DATA IN THIS EXERCISE:

───

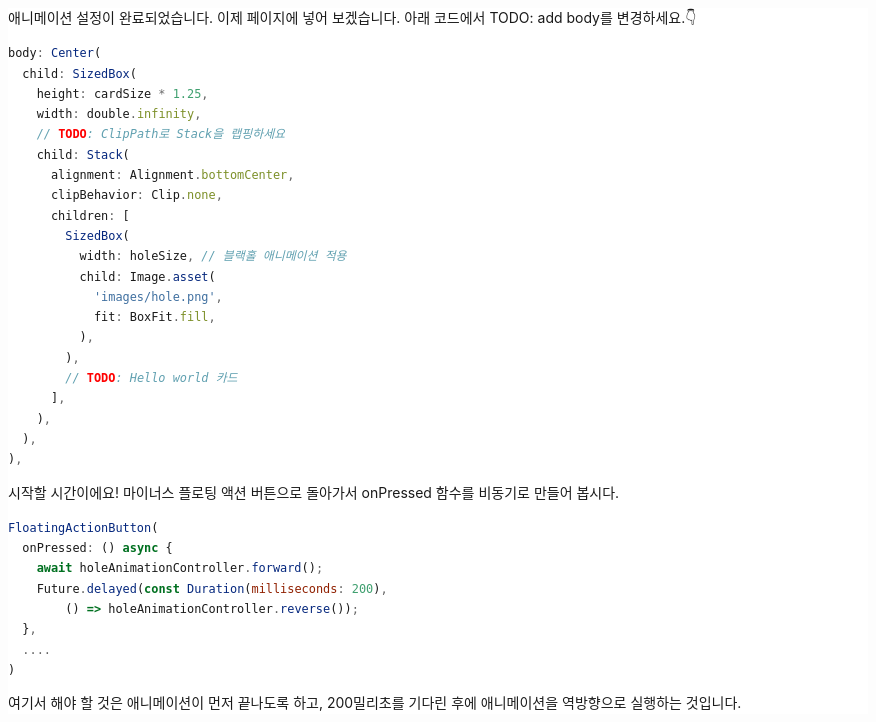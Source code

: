 애니메이션 설정이 완료되었습니다. 이제 페이지에 넣어 보겠습니다. 아래 코드에서 TODO: add body를 변경하세요.👇



<ins class="adsbygoogle"
     style="display:block"
     data-ad-client="ca-pub-4877378276818686"
     data-ad-slot="1898504329"
     data-ad-format="auto"
     data-full-width-responsive="true"></ins>

<script>
     (adsbygoogle = window.adsbygoogle || []).push({});
</script>

```js
body: Center(
  child: SizedBox(
    height: cardSize * 1.25,
    width: double.infinity,
    // TODO: ClipPath로 Stack을 랩핑하세요
    child: Stack(
      alignment: Alignment.bottomCenter,
      clipBehavior: Clip.none,
      children: [
        SizedBox(
          width: holeSize, // 블랙홀 애니메이션 적용
          child: Image.asset(
            'images/hole.png',
            fit: BoxFit.fill,
          ),
        ),
        // TODO: Hello world 카드
      ],
    ),
  ),
),
```

시작할 시간이에요! 마이너스 플로팅 액션 버튼으로 돌아가서 onPressed 함수를 비동기로 만들어 봅시다.

```js
FloatingActionButton(
  onPressed: () async {
    await holeAnimationController.forward();
    Future.delayed(const Duration(milliseconds: 200),
        () => holeAnimationController.reverse());
  },
  ....
)
```

여기서 해야 할 것은 애니메이션이 먼저 끝나도록 하고, 200밀리초를 기다린 후에 애니메이션을 역방향으로 실행하는 것입니다.



<ins class="adsbygoogle"
     style="display:block"
     data-ad-client="ca-pub-4877378276818686"
     data-ad-slot="1898504329"
     data-ad-format="auto"
     data-full-width-responsive="true"></ins>
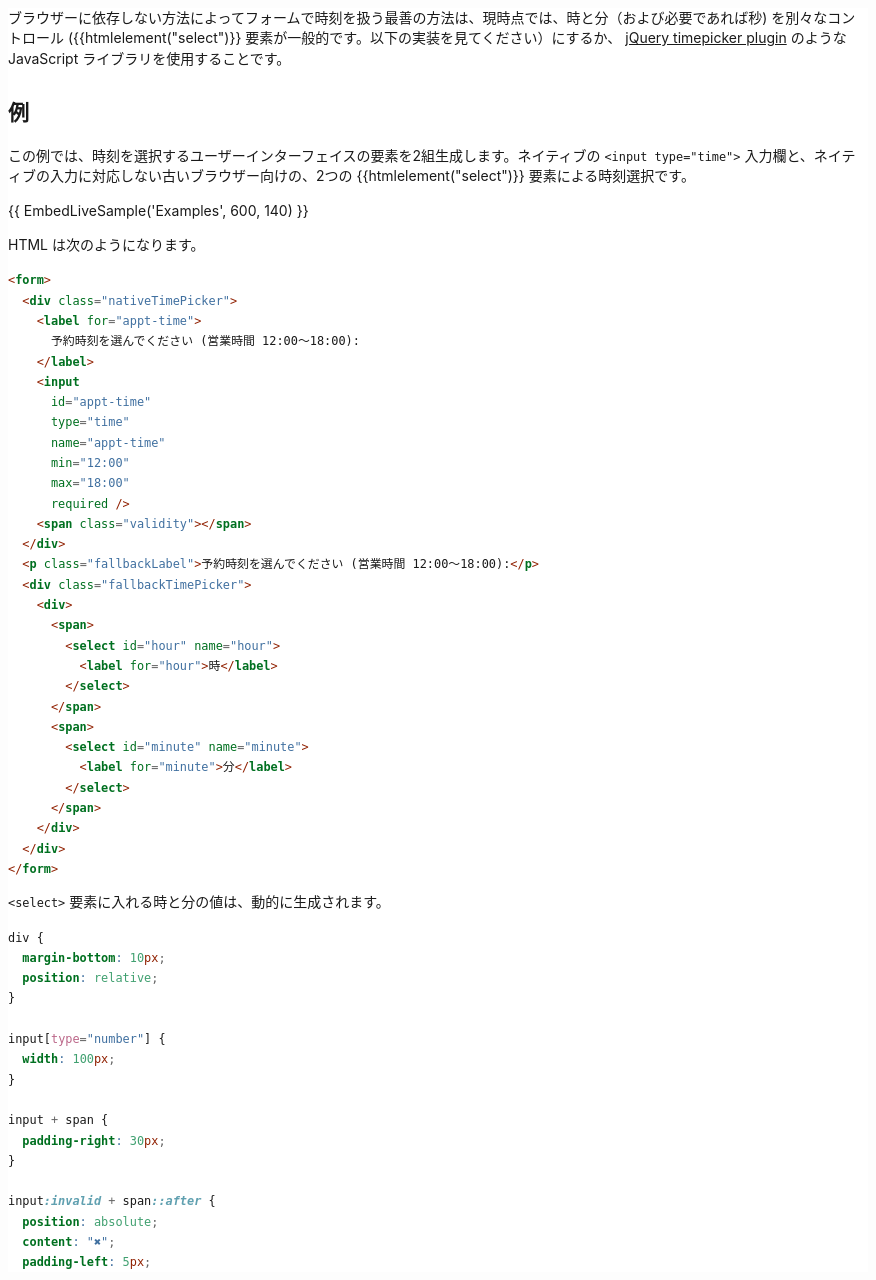 ブラウザーに依存しない方法によってフォームで時刻を扱う最善の方法は、現時点では、時と分（および必要であれば秒) を別々なコントロール ({{htmlelement("select")}} 要素が一般的です。以下の実装を見てください）にするか、 [jQuery timepicker plugin](https://timepicker.co/) のような JavaScript ライブラリを使用することです。

## 例

この例では、時刻を選択するユーザーインターフェイスの要素を2組生成します。ネイティブの `<input type="time">` 入力欄と、ネイティブの入力に対応しない古いブラウザー向けの、2つの {{htmlelement("select")}} 要素による時刻選択です。

{{ EmbedLiveSample('Examples', 600, 140) }}

HTML は次のようになります。

```html
<form>
  <div class="nativeTimePicker">
    <label for="appt-time">
      予約時刻を選んでください (営業時間 12:00～18:00):
    </label>
    <input
      id="appt-time"
      type="time"
      name="appt-time"
      min="12:00"
      max="18:00"
      required />
    <span class="validity"></span>
  </div>
  <p class="fallbackLabel">予約時刻を選んでください (営業時間 12:00～18:00):</p>
  <div class="fallbackTimePicker">
    <div>
      <span>
        <select id="hour" name="hour">
          <label for="hour">時</label>
        </select>
      </span>
      <span>
        <select id="minute" name="minute">
          <label for="minute">分</label>
        </select>
      </span>
    </div>
  </div>
</form>
```

`<select>` 要素に入れる時と分の値は、動的に生成されます。

```css hidden
div {
  margin-bottom: 10px;
  position: relative;
}

input[type="number"] {
  width: 100px;
}

input + span {
  padding-right: 30px;
}

input:invalid + span::after {
  position: absolute;
  content: "✖";
  padding-left: 5px;
```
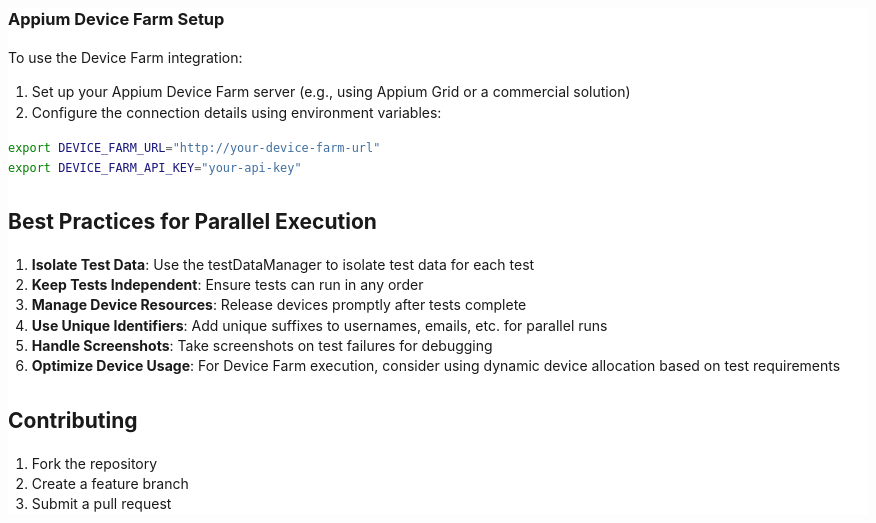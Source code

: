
 ```javascript
```

### Appium Device Farm Setup

To use the Device Farm integration:

1. Set up your Appium Device Farm server (e.g., using Appium Grid or a commercial solution)
2. Configure the connection details using environment variables:

```bash
export DEVICE_FARM_URL="http://your-device-farm-url"
export DEVICE_FARM_API_KEY="your-api-key"
```

## Best Practices for Parallel Execution

1. **Isolate Test Data**: Use the testDataManager to isolate test data for each test
2. **Keep Tests Independent**: Ensure tests can run in any order
3. **Manage Device Resources**: Release devices promptly after tests complete
4. **Use Unique Identifiers**: Add unique suffixes to usernames, emails, etc. for parallel runs
5. **Handle Screenshots**: Take screenshots on test failures for debugging
6. **Optimize Device Usage**: For Device Farm execution, consider using dynamic device allocation based on test requirements

## Contributing

1. Fork the repository
2. Create a feature branch
3. Submit a pull request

───

WORK INSTRUCTIONS: Using the listing above, show each line with the word "holeAnimationController" in it.

FINISHED EXERCISE:
    await holeAnimationController.forward();
        () => holeAnimationController.reverse());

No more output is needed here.